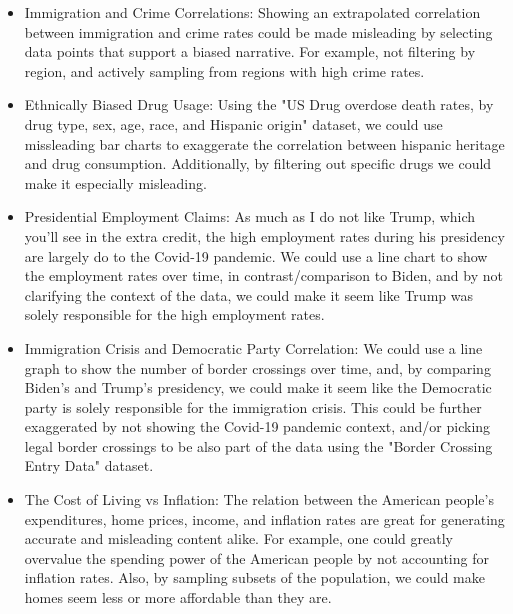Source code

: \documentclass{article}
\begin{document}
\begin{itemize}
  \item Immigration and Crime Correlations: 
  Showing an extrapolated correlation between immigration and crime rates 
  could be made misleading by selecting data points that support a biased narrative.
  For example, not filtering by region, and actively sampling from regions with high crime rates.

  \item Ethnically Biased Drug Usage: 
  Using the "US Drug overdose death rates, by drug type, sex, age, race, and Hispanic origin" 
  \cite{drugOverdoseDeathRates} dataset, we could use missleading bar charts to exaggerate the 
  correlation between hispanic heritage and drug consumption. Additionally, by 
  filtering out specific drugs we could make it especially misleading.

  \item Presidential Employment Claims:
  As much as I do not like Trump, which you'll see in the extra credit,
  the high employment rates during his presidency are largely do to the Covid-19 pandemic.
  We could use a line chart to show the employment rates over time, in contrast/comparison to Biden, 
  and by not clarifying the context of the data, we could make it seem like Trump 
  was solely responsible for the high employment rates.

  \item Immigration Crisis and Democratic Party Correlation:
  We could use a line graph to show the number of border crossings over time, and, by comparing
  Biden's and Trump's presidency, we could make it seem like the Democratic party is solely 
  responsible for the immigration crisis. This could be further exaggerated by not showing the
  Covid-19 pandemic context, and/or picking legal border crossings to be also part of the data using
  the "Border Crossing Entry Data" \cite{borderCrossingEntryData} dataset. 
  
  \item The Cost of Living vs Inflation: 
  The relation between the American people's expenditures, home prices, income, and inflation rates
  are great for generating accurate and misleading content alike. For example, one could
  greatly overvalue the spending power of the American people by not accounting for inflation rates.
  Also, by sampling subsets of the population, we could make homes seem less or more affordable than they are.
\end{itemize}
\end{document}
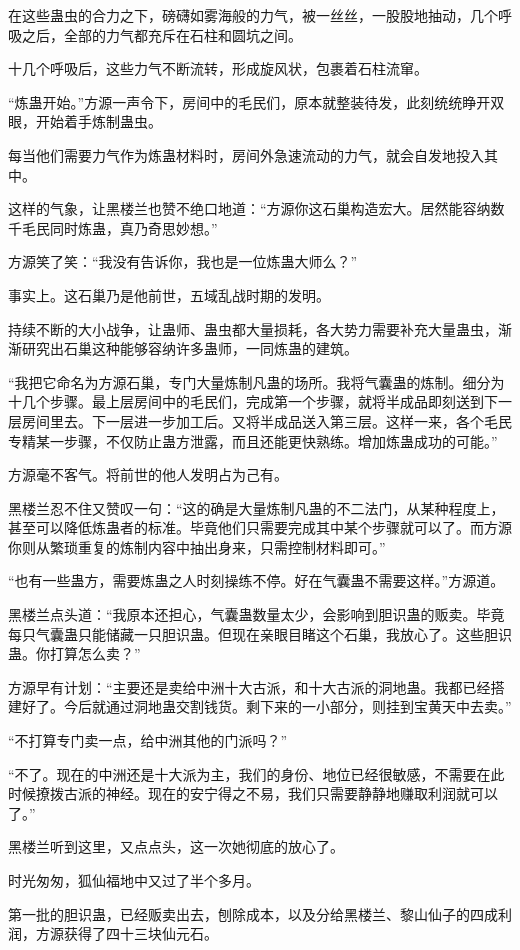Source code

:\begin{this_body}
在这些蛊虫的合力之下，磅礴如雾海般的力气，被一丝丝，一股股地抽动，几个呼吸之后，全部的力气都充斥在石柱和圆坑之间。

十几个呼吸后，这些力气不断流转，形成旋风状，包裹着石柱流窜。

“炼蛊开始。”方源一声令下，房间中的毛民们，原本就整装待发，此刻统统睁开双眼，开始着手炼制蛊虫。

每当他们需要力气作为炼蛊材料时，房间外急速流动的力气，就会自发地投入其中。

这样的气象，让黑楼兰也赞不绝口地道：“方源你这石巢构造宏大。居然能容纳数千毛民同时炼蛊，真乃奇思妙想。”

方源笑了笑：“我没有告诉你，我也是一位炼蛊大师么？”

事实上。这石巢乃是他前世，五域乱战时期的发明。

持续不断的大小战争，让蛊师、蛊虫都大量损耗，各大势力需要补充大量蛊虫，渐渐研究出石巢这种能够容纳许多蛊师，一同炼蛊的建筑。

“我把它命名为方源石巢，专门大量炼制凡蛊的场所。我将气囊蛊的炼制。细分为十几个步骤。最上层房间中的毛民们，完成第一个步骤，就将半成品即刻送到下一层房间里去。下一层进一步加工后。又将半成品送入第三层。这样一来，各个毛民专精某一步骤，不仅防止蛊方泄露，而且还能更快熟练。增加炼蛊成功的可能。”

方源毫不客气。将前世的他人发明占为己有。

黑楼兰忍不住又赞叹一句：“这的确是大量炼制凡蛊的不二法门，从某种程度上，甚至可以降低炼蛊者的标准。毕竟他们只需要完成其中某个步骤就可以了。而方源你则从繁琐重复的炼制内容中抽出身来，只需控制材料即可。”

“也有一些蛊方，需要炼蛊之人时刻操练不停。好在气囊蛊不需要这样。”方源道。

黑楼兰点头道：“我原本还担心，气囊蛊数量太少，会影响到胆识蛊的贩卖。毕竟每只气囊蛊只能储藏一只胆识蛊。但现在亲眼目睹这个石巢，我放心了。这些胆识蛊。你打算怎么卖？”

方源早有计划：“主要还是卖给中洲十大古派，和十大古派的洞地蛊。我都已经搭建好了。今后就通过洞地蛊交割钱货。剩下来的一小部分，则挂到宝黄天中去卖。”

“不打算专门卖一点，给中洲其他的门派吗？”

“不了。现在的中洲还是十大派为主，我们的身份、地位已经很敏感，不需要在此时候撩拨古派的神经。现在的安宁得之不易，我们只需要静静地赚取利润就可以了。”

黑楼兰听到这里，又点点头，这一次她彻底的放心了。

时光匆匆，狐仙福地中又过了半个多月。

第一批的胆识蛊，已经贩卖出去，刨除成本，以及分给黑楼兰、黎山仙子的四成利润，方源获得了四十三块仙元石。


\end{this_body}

ABOUT THIS EXERCISE: Output every record above verbatim, excluding images.

COMPLETED EXERCISE:
Source code

: \documentclass{article}
\begin{document}
\begin{itemize}
  \item Immigration and Crime Correlations: 
  Showing an extrapolated correlation between immigration and crime rates 
  could be made misleading by selecting data points that support a biased narrative.
  For example, not filtering by region, and actively sampling from regions with high crime rates.

  \item Ethnically Biased Drug Usage: 
  Using the "US Drug overdose death rates, by drug type, sex, age, race, and Hispanic origin" 
  \cite{drugOverdoseDeathRates} dataset, we could use missleading bar charts to exaggerate the 
  correlation between hispanic heritage and drug consumption. Additionally, by 
  filtering out specific drugs we could make it especially misleading.

  \item Presidential Employment Claims:
  As much as I do not like Trump, which you'll see in the extra credit,
  the high employment rates during his presidency are largely do to the Covid-19 pandemic.
  We could use a line chart to show the employment rates over time, in contrast/comparison to Biden, 
  and by not clarifying the context of the data, we could make it seem like Trump 
  was solely responsible for the high employment rates.

  \item Immigration Crisis and Democratic Party Correlation:
  We could use a line graph to show the number of border crossings over time, and, by comparing
  Biden's and Trump's presidency, we could make it seem like the Democratic party is solely 
  responsible for the immigration crisis. This could be further exaggerated by not showing the
  Covid-19 pandemic context, and/or picking legal border crossings to be also part of the data using
  the "Border Crossing Entry Data" \cite{borderCrossingEntryData} dataset. 
  
  \item The Cost of Living vs Inflation: 
  The relation between the American people's expenditures, home prices, income, and inflation rates
  are great for generating accurate and misleading content alike. For example, one could
  greatly overvalue the spending power of the American people by not accounting for inflation rates.
  Also, by sampling subsets of the population, we could make homes seem less or more affordable than they are.
\end{itemize}
\end{document}
Source code

:\begin{this_body}
在这些蛊虫的合力之下，磅礴如雾海般的力气，被一丝丝，一股股地抽动，几个呼吸之后，全部的力气都充斥在石柱和圆坑之间。

十几个呼吸后，这些力气不断流转，形成旋风状，包裹着石柱流窜。

“炼蛊开始。”方源一声令下，房间中的毛民们，原本就整装待发，此刻统统睁开双眼，开始着手炼制蛊虫。

每当他们需要力气作为炼蛊材料时，房间外急速流动的力气，就会自发地投入其中。

这样的气象，让黑楼兰也赞不绝口地道：“方源你这石巢构造宏大。居然能容纳数千毛民同时炼蛊，真乃奇思妙想。”

方源笑了笑：“我没有告诉你，我也是一位炼蛊大师么？”

事实上。这石巢乃是他前世，五域乱战时期的发明。

持续不断的大小战争，让蛊师、蛊虫都大量损耗，各大势力需要补充大量蛊虫，渐渐研究出石巢这种能够容纳许多蛊师，一同炼蛊的建筑。

“我把它命名为方源石巢，专门大量炼制凡蛊的场所。我将气囊蛊的炼制。细分为十几个步骤。最上层房间中的毛民们，完成第一个步骤，就将半成品即刻送到下一层房间里去。下一层进一步加工后。又将半成品送入第三层。这样一来，各个毛民专精某一步骤，不仅防止蛊方泄露，而且还能更快熟练。增加炼蛊成功的可能。”

方源毫不客气。将前世的他人发明占为己有。

黑楼兰忍不住又赞叹一句：“这的确是大量炼制凡蛊的不二法门，从某种程度上，甚至可以降低炼蛊者的标准。毕竟他们只需要完成其中某个步骤就可以了。而方源你则从繁琐重复的炼制内容中抽出身来，只需控制材料即可。”

“也有一些蛊方，需要炼蛊之人时刻操练不停。好在气囊蛊不需要这样。”方源道。

黑楼兰点头道：“我原本还担心，气囊蛊数量太少，会影响到胆识蛊的贩卖。毕竟每只气囊蛊只能储藏一只胆识蛊。但现在亲眼目睹这个石巢，我放心了。这些胆识蛊。你打算怎么卖？”

方源早有计划：“主要还是卖给中洲十大古派，和十大古派的洞地蛊。我都已经搭建好了。今后就通过洞地蛊交割钱货。剩下来的一小部分，则挂到宝黄天中去卖。”

“不打算专门卖一点，给中洲其他的门派吗？”

“不了。现在的中洲还是十大派为主，我们的身份、地位已经很敏感，不需要在此时候撩拨古派的神经。现在的安宁得之不易，我们只需要静静地赚取利润就可以了。”

黑楼兰听到这里，又点点头，这一次她彻底的放心了。

时光匆匆，狐仙福地中又过了半个多月。

第一批的胆识蛊，已经贩卖出去，刨除成本，以及分给黑楼兰、黎山仙子的四成利润，方源获得了四十三块仙元石。


\end{this_body}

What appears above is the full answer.